AKA Sixty-Five Million Years Ago A visitor Crashlanded On Earth.
I understand why they settled for the shorter title now! Though the runtime's not long enough. Gotta give a concept like this a proper runtime. And time to build initially, at least.
It has a melodysheep level intro, holy shit... that's the highlight of the movie. The vast expanse of space where all glow and sparkles, and the planet seen in detail like never before...
Reminds me a bit of Dune too. Similar sense of escapism, albeit a bit less luxurious and barren a foreign world there...
It almost feels like we have a need for new worlds these days. Empty space. Voids to colonize, to escape our race... where everything just gets shittier and shitter. Big cinema trend these days. Though they never portray the future - or the alien - as an entirely good thing. It's like we subconsciously yearn for our demise too. I wonder what these trends really mean.
Envisioning a future - good or no - is fun though. Nothing's off limits to the imagination - though such things considered you'd think they could have taken the concepts here even further - though the tech's futuristic it's not unrecognizable. Like is that a ferrofluid bedside table tablet?
The ship looks good. The planet looks good. The progression's realistic... though the cute little dinos getting crushed whilst whimsically running after their prey, and the big ones getting stabbed in the eye by a little girl (Ariana Greenblatt - she's not so little after all huh!)... they could've conveyed the threats better.
I like the plot, but it feels like they left out some key details. Beginning and end. And the moments on Earth were... isolated.
Wasn't the dinosaur world a thriving one?
It's strange, seeing their occasional encounters more in the light of horror than thriller.

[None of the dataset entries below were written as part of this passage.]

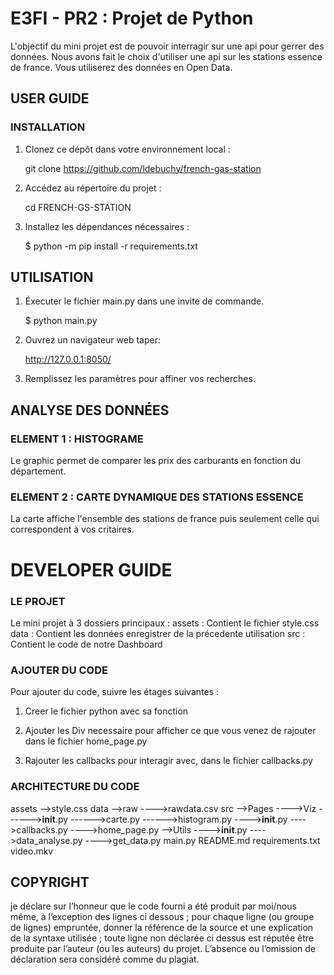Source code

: # E3FI - PR2 : Projet de Python

L'objectif du mini projet est de pouvoir interragir sur une api pour gerrer des données. Nous avons fait le choix d'utiliser une api sur les stations essence de france. Vous utiliserez des données en Open Data.


## USER GUIDE

### INSTALLATION

1. Clonez ce dépôt dans votre environnement local :

   git clone https://github.com/ldebuchy/french-gas-station

2. Accédez au répertoire du projet :

   cd FRENCH-GS-STATION

3. Installez les dépendances nécessaires :

   $ python -m pip install -r requirements.txt


## UTILISATION

1. Éxecuter le fichier main.py dans une invite de commande.

   $ python main.py

2. Ouvrez un navigateur web taper:

   http://127.0.0.1:8050/

3. Remplissez les paramètres pour affiner vos recherches.


## ANALYSE DES DONNÉES

### ELEMENT 1 : HISTOGRAME

Le graphic permet de comparer les prix des carburants en fonction du département.

### ELEMENT 2 : CARTE DYNAMIQUE DES STATIONS ESSENCE

La carte affiche l'ensemble des stations de france puis seulement celle qui correspondent à vos critaires.


# DEVELOPER GUIDE
### LE PROJET

Le mini projet à 3 dossiers principaux :
assets : Contient le fichier style.css
data : Contient les données enregistrer de la précedente utilisation
src : Contient le code de notre Dashboard

### AJOUTER DU CODE

Pour ajouter du code, suivre les étages suivantes :

1. Creer le fichier python avec sa fonction

2. Ajouter les Div necessaire pour afficher ce que vous venez de rajouter dans le fichier home_page.py

3. Rajouter les callbacks pour interagir avec, dans le fichier callbacks.py

### ARCHITECTURE DU CODE
assets
-->style.css
data
-->raw
---->rawdata.csv
src
-->Pages
---->Viz
------>__init__.py
------>carte.py
------>histogram.py
---->__init__.py
---->callbacks.py
---->home_page.py
-->Utils
---->__init__.py
---->data_analyse.py
---->get_data.py
main.py
README.md
requirements.txt
video.mkv

## COPYRIGHT

je déclare sur l’honneur que le code fourni a été produit par moi/nous même, à l’exception des lignes ci dessous ;
pour chaque ligne (ou groupe de lignes) empruntée, donner la référence de la source et une explication de la syntaxe utilisée ;
toute ligne non déclarée ci dessus est réputée être produite par l’auteur (ou les auteurs) du projet. L’absence ou l’omission de déclaration sera considéré comme du plagiat.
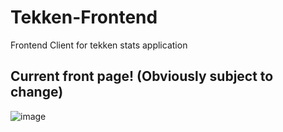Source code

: # Tekken-Frontend
Frontend Client for tekken stats application

## Current front page! (Obviously subject to change)
![image](https://github.com/user-attachments/assets/6478e434-196b-49b0-b96e-9dd0d8ab8069)
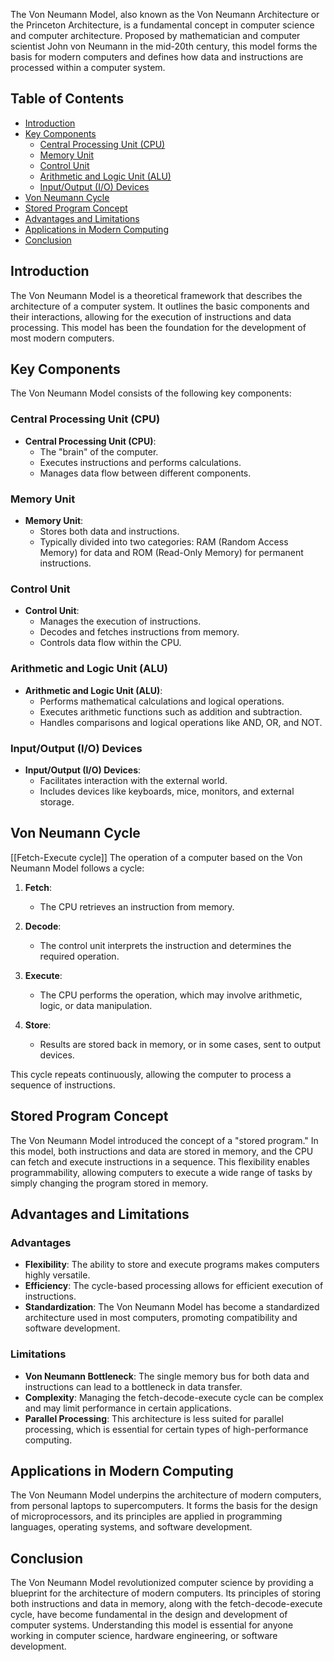 The Von Neumann Model, also known as the Von Neumann Architecture or the Princeton Architecture, is a fundamental concept in computer science and computer architecture. Proposed by mathematician and computer scientist John von Neumann in the mid-20th century, this model forms the basis for modern computers and defines how data and instructions are processed within a computer system.

## Table of Contents
- [Introduction](#introduction)
- [Key Components](#key-components)
  - [Central Processing Unit (CPU)](#central-processing-unit-cpu)
  - [Memory Unit](#memory-unit)
  - [Control Unit](#control-unit)
  - [Arithmetic and Logic Unit (ALU)](#arithmetic-and-logic-unit-alu)
  - [Input/Output (I/O) Devices](#inputoutput-io-devices)
- [Von Neumann Cycle](#von-neumann-cycle)
- [Stored Program Concept](#stored-program-concept)
- [Advantages and Limitations](#advantages-and-limitations)
- [Applications in Modern Computing](#applications-in-modern-computing)
- [Conclusion](#conclusion)

## Introduction

The Von Neumann Model is a theoretical framework that describes the architecture of a computer system. It outlines the basic components and their interactions, allowing for the execution of instructions and data processing. This model has been the foundation for the development of most modern computers.

## Key Components

The Von Neumann Model consists of the following key components:

### Central Processing Unit (CPU)

- **Central Processing Unit (CPU)**:
  - The "brain" of the computer.
  - Executes instructions and performs calculations.
  - Manages data flow between different components.

### Memory Unit

- **Memory Unit**:
  - Stores both data and instructions.
  - Typically divided into two categories: RAM (Random Access Memory) for data and ROM (Read-Only Memory) for permanent instructions.

### Control Unit

- **Control Unit**:
  - Manages the execution of instructions.
  - Decodes and fetches instructions from memory.
  - Controls data flow within the CPU.

### Arithmetic and Logic Unit (ALU)

- **Arithmetic and Logic Unit (ALU)**:
  - Performs mathematical calculations and logical operations.
  - Executes arithmetic functions such as addition and subtraction.
  - Handles comparisons and logical operations like AND, OR, and NOT.

### Input/Output (I/O) Devices

- **Input/Output (I/O) Devices**:
  - Facilitates interaction with the external world.
  - Includes devices like keyboards, mice, monitors, and external storage.

## Von Neumann Cycle
[[Fetch-Execute cycle]]
The operation of a computer based on the Von Neumann Model follows a cycle:

1. **Fetch**:
   - The CPU retrieves an instruction from memory.

2. **Decode**:
   - The control unit interprets the instruction and determines the required operation.

3. **Execute**:
   - The CPU performs the operation, which may involve arithmetic, logic, or data manipulation.

4. **Store**:
   - Results are stored back in memory, or in some cases, sent to output devices.

This cycle repeats continuously, allowing the computer to process a sequence of instructions.

## Stored Program Concept

The Von Neumann Model introduced the concept of a "stored program." In this model, both instructions and data are stored in memory, and the CPU can fetch and execute instructions in a sequence. This flexibility enables programmability, allowing computers to execute a wide range of tasks by simply changing the program stored in memory.

## Advantages and Limitations

### Advantages

- **Flexibility**: The ability to store and execute programs makes computers highly versatile.
- **Efficiency**: The cycle-based processing allows for efficient execution of instructions.
- **Standardization**: The Von Neumann Model has become a standardized architecture used in most computers, promoting compatibility and software development.

### Limitations

- **Von Neumann Bottleneck**: The single memory bus for both data and instructions can lead to a bottleneck in data transfer.
- **Complexity**: Managing the fetch-decode-execute cycle can be complex and may limit performance in certain applications.
- **Parallel Processing**: This architecture is less suited for parallel processing, which is essential for certain types of high-performance computing.

## Applications in Modern Computing

The Von Neumann Model underpins the architecture of modern computers, from personal laptops to supercomputers. It forms the basis for the design of microprocessors, and its principles are applied in programming languages, operating systems, and software development.

## Conclusion

The Von Neumann Model revolutionized computer science by providing a blueprint for the architecture of modern computers. Its principles of storing both instructions and data in memory, along with the fetch-decode-execute cycle, have become fundamental in the design and development of computer systems. Understanding this model is essential for anyone working in computer science, hardware engineering, or software development.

I appreciate the harshness coming across occasionally - like with that little cub they dragged out of the muck - but if they wanted harshness they could've taken it way further too.

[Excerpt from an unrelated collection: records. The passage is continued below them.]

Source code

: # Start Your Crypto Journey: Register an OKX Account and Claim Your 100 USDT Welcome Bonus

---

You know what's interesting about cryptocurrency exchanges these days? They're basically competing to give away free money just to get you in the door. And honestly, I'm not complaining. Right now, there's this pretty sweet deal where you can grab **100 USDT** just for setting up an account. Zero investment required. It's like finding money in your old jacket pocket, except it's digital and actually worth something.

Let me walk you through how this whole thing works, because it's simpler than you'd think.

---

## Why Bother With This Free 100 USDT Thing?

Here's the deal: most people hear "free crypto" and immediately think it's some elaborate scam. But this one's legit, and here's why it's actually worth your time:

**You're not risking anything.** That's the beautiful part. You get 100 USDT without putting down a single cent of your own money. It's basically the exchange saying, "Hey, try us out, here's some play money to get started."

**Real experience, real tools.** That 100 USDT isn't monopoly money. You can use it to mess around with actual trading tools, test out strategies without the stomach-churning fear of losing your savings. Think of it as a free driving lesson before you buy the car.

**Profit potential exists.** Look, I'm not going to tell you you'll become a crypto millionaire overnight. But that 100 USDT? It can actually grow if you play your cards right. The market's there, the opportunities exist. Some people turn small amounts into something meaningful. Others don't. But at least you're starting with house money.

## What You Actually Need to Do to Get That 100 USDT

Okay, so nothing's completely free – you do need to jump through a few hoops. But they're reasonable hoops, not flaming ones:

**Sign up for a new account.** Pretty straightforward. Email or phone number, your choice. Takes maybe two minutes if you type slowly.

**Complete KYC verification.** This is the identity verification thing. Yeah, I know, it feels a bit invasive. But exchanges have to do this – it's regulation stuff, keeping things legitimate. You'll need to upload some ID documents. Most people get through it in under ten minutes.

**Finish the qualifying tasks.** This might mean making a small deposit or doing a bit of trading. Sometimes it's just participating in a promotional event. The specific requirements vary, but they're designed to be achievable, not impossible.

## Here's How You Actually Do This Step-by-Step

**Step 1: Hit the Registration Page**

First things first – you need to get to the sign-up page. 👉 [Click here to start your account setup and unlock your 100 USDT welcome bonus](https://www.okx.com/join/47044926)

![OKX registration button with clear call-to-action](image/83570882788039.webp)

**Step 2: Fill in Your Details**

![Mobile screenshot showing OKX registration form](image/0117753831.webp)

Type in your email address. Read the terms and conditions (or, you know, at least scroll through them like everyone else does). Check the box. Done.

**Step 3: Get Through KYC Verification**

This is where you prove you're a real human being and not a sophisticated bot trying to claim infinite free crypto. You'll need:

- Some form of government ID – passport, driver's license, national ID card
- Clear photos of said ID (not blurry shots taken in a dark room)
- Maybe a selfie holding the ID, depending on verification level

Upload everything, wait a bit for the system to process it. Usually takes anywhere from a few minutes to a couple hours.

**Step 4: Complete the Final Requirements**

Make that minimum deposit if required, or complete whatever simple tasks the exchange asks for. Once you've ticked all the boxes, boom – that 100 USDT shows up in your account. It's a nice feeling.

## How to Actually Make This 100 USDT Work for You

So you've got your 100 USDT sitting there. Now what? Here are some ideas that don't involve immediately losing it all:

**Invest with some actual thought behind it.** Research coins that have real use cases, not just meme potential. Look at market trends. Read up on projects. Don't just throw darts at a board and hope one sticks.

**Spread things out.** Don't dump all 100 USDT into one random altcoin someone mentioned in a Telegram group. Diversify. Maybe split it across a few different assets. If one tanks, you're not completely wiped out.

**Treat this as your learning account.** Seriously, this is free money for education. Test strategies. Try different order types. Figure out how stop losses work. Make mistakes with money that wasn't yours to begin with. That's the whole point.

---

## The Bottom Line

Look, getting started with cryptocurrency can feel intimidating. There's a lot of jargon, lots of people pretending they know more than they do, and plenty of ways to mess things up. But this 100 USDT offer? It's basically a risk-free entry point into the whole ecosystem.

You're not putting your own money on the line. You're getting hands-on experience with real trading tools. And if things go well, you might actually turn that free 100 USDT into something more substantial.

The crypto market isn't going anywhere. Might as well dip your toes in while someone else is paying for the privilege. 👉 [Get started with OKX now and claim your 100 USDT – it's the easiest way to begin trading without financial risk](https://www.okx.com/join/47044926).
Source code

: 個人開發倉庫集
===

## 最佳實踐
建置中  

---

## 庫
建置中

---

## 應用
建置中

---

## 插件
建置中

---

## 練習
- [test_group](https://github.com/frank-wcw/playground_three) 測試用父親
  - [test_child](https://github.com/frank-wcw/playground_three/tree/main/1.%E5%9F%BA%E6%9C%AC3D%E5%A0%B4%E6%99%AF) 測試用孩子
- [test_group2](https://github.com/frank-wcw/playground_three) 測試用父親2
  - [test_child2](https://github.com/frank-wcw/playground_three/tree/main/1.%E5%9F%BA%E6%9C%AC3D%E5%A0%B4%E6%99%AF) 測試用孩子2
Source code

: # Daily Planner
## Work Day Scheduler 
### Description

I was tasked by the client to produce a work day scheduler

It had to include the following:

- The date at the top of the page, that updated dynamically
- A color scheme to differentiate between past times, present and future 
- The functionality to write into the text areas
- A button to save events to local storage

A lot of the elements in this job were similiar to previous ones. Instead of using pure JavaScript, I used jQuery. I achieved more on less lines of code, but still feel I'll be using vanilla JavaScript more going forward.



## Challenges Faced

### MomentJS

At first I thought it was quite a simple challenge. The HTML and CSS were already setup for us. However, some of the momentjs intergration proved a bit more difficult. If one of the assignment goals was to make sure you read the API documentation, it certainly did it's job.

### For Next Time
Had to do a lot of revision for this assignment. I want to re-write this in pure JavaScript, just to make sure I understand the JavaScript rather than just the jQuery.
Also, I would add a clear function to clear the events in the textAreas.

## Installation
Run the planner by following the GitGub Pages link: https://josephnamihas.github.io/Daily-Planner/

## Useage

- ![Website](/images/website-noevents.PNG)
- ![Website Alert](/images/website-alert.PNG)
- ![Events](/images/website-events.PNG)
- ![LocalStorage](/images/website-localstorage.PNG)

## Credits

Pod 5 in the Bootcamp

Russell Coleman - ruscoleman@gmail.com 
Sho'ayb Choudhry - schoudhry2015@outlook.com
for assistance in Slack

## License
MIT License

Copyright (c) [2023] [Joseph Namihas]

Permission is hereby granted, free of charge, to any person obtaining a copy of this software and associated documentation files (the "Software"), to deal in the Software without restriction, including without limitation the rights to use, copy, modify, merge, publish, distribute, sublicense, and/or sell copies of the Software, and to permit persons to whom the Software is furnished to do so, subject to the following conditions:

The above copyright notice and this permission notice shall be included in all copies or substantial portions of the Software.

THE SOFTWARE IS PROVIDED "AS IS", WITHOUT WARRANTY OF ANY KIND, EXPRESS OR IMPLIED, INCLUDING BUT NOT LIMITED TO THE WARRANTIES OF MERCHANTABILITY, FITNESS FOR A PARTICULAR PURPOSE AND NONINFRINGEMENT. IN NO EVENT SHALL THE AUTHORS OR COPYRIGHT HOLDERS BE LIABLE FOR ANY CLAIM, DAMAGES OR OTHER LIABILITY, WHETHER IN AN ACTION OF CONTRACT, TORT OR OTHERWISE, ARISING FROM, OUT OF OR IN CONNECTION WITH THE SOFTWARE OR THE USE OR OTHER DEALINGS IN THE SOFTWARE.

It's less a world of wonder than that other big dinosaur franchise - and I'm glad - they did something different, but it feels oddly one-sided and inauthentic, even if the CGI's great. Adam Driver's tendency to keep spraining or dislocating something gets a little annoying too. And in the end his wound has little impact on the progression.
I don't know... I want to love this, but it didn't go all the way like it could've. Not with the future, not with the past, not with a lot of things. It reminds me a bit of After Earth - that movie with Will Smith and his son. It was similarly good-looking - and similar - but just didn't carry all the way.
I wouldn't say any cast's too little to make a good film - it's always impressing when they manage a movie with but a few - but... something's lacking. It feels less impactful than it could have. More visual than raw.
Didn't realize at first at exactly what point in our history as a species 65,000,000 years was btw! The dinosaur part I knew, but the asteroids?
I SHOULD have known...
Anyway the movie overall? Great concept. Mediocre execution.